Measure 2 cups flour (spoon into cup and level off), 1½ tablespoons of sugar and the salt into a bowl.
Cut the butter into the flour using a pastry blender until you have very small pieces of butter when you are done, it should look like oatmeal.
Warm the milk until the chill is off and then add the slightly beaten egg. In a large bowl, add the (milk-egg mixture) and the to the dry ingredients. Stir well until it is all blended together.
It will be a very soft dough (not a knead-able dough). Cover with plastic wrap and refrigerate at least 4 hours or overnight .
The next day, sprinkle your counter with some flour and turn the dough out onto the counter.
Sprinkle the top of the dough with more flour and roll the dough around until all sides are coated with a little flour so its not so sticky anymore.
Roll (or pat) the dough out to ½" thick rectangle. The dough will be sticky during this stage, but don't give up, just keep lightly flouring your counter and rolling pin.
Cut the rectangle in to ¾" strips. Pick up a strip and dust the excess flour off of it.
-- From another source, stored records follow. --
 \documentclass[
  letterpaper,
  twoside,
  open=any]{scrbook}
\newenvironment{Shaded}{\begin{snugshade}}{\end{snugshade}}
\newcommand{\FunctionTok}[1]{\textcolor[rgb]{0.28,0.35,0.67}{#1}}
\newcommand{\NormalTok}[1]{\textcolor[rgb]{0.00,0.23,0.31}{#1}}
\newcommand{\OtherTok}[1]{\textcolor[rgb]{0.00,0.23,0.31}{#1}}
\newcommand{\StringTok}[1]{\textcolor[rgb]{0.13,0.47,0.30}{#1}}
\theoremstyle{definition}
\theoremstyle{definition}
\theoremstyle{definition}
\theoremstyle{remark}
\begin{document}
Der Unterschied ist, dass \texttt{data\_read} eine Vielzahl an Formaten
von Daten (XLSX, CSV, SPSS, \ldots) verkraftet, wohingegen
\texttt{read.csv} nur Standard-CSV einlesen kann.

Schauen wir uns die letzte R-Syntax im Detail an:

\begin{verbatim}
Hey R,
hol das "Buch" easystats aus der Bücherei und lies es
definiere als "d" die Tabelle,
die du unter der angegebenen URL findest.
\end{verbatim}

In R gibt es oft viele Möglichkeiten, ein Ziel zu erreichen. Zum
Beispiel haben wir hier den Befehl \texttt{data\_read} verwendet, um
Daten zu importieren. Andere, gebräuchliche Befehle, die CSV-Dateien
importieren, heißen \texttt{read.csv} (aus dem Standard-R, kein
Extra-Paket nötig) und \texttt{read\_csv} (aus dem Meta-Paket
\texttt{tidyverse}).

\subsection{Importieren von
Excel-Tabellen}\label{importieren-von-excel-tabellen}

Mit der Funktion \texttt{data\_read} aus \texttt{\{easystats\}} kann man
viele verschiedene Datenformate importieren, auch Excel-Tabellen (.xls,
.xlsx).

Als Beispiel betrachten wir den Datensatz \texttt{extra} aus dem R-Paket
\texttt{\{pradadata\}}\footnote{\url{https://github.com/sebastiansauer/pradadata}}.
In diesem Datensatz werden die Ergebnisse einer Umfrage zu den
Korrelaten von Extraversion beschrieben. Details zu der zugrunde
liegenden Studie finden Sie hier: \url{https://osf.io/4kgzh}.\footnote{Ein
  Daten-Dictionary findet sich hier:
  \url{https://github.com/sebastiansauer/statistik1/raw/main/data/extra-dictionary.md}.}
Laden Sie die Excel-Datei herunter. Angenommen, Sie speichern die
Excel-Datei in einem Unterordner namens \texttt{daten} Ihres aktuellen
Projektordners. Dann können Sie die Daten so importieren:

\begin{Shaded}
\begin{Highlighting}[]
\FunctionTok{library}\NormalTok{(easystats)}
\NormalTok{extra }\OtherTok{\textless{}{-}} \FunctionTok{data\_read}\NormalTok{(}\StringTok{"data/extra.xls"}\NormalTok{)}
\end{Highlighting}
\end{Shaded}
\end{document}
Twist the strips a bunch of times and then place one end on the counter and wind the twisted strip (in a single layer) around and around (tuck a tiny piece of the "tail" under the pastry) .
Place the rolls on a lightly greased baking sheet. Very lightly, spritz the top of the clear wrap with vegetable spray so the plastic doesn't stick to the pastry.
Cover loosely with plastic wrap and let them raise for an hour (or until they are doubled in size .
Bake in preheated 400 degree oven for 10 to 15 minutes . Let cool a bit and then enjoy.